== SUPPLIED ENTRIES ==
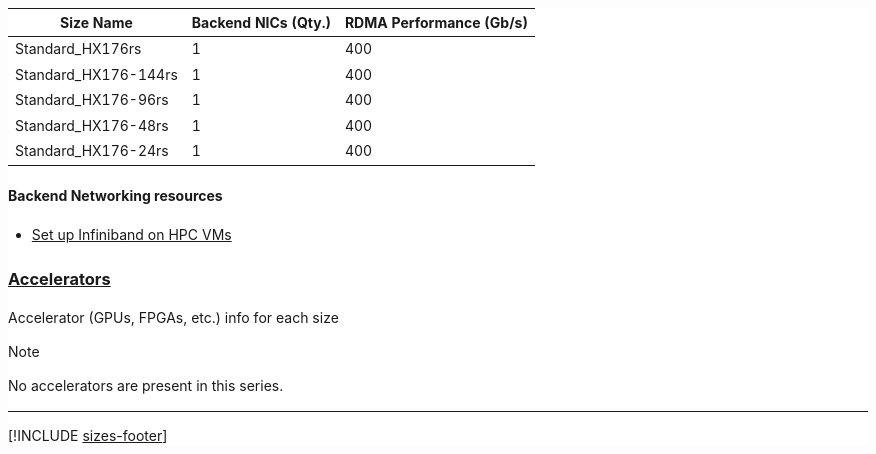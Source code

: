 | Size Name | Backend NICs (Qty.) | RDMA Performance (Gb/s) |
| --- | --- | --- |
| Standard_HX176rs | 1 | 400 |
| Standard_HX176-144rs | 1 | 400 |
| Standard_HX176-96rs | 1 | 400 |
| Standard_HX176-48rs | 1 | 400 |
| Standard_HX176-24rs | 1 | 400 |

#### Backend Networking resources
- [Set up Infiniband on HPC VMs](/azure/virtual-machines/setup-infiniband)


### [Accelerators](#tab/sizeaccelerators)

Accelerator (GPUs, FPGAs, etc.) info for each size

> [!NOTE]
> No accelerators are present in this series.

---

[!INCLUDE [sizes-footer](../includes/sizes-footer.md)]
===
== SUPPLIED ENTRIES ==
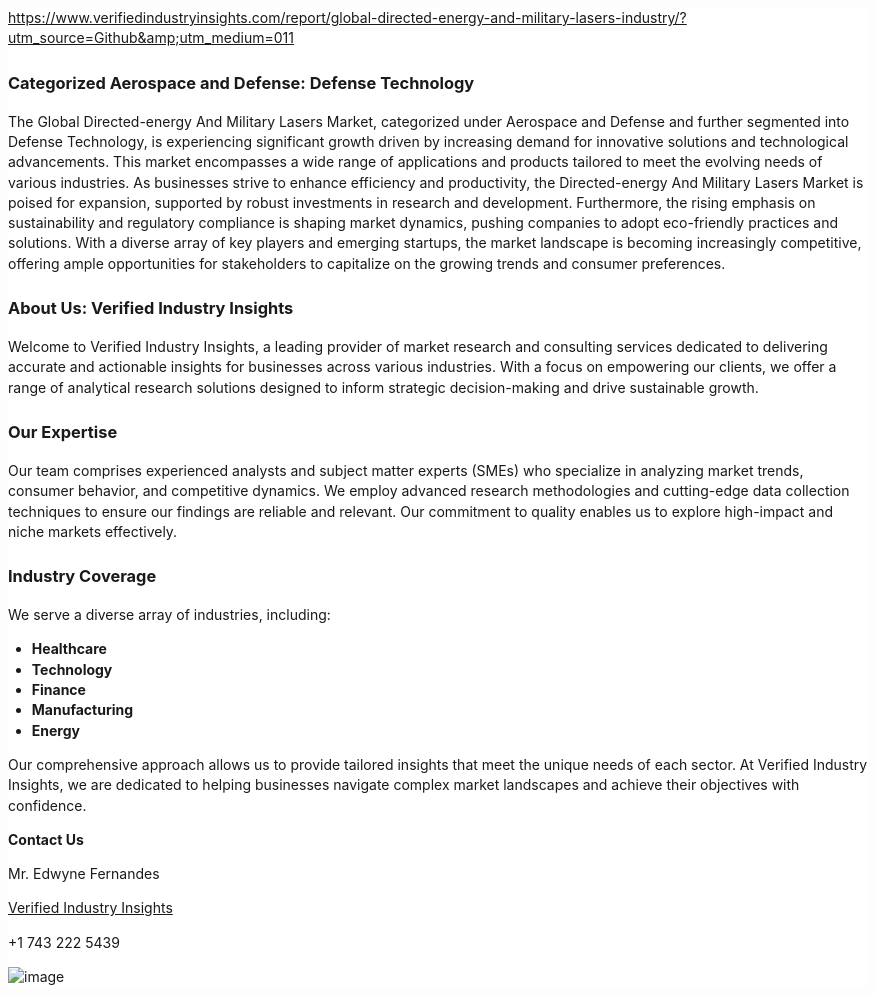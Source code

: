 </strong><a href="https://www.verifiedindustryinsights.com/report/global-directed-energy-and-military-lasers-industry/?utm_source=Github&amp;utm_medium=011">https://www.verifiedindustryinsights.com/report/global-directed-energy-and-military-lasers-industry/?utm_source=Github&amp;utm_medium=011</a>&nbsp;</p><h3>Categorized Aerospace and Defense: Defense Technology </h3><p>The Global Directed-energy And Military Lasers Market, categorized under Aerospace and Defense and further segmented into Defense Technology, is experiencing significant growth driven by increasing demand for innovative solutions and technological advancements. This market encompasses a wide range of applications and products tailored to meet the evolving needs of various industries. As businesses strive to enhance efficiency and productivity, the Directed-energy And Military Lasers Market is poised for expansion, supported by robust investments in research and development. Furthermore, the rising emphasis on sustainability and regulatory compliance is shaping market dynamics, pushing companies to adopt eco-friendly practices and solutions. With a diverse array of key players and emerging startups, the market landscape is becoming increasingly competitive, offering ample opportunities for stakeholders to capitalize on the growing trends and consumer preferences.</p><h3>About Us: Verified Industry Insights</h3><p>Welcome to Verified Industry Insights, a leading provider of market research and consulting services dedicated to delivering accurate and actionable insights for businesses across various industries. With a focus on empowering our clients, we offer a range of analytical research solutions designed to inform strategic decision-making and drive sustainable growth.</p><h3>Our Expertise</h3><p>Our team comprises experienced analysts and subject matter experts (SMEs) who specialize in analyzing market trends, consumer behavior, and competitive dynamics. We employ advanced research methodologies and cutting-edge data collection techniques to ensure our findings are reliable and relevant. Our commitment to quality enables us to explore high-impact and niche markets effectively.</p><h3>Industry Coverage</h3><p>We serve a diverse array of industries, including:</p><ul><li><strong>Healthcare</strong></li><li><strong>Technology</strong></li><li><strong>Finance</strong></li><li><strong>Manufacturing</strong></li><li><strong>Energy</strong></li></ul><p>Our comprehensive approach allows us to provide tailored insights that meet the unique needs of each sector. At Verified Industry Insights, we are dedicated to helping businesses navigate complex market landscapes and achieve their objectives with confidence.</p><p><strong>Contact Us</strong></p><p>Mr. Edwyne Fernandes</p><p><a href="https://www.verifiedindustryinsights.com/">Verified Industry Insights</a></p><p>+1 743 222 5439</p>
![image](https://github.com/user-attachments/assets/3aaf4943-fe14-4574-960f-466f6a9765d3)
===
Please go through the data and copy each line containing the word "Backend".

: | Size Name | Backend NICs (Qty.) | RDMA Performance (Gb/s) |
#### Backend Networking resources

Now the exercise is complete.